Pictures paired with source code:
▽
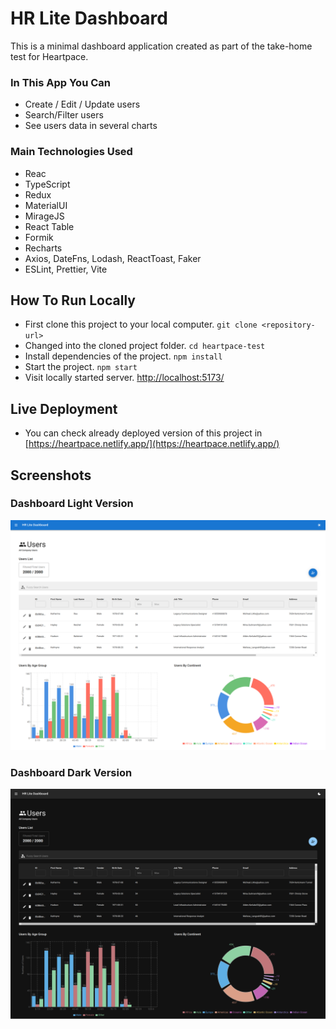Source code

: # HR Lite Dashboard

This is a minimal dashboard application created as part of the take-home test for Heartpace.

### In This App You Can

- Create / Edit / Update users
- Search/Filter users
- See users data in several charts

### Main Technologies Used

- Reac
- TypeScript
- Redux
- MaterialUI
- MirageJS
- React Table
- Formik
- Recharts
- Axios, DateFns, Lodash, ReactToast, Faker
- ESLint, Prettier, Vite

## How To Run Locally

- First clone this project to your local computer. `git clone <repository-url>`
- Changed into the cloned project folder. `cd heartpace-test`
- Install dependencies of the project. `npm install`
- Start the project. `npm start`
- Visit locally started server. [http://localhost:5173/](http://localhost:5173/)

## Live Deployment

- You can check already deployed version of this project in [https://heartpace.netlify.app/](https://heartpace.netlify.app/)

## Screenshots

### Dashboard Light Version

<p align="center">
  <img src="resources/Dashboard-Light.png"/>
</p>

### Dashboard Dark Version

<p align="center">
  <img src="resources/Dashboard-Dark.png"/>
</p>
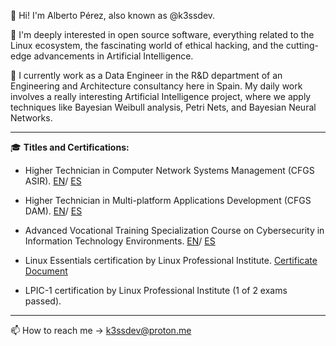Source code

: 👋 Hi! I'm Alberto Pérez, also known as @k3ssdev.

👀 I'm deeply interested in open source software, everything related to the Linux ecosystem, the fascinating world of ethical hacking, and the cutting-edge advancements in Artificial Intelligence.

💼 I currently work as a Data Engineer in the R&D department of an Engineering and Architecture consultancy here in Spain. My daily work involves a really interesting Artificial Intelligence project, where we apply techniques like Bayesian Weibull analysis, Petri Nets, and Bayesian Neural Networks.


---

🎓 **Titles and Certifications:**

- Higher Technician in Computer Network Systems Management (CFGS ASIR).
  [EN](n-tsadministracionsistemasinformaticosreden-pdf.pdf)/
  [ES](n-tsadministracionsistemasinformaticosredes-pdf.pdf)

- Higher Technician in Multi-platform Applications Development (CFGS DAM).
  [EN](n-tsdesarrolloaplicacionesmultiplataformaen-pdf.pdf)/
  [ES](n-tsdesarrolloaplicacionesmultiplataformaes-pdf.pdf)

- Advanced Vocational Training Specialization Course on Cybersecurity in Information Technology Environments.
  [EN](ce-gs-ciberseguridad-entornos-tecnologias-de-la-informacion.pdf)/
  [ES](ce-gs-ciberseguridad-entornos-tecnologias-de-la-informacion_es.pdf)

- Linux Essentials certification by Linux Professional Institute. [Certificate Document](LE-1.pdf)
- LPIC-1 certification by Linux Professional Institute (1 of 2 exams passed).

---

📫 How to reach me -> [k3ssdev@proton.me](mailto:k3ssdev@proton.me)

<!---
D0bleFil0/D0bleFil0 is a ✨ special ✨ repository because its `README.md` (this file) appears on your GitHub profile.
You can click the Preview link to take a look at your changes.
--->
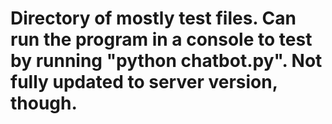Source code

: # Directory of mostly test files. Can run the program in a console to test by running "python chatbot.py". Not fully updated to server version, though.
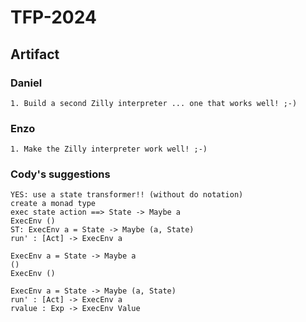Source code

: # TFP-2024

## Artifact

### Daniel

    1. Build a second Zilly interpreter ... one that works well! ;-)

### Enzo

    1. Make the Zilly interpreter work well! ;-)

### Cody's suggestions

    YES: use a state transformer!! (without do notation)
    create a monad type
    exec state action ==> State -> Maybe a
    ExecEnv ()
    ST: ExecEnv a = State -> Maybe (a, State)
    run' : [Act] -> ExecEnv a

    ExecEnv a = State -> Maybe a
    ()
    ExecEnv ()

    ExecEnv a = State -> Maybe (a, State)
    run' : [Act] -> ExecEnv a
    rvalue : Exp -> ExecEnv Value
△
Instructions to follow ::
Among the entries above, how many lines contain the string "Intelligence"? Write the number alone.

Expected output ::
2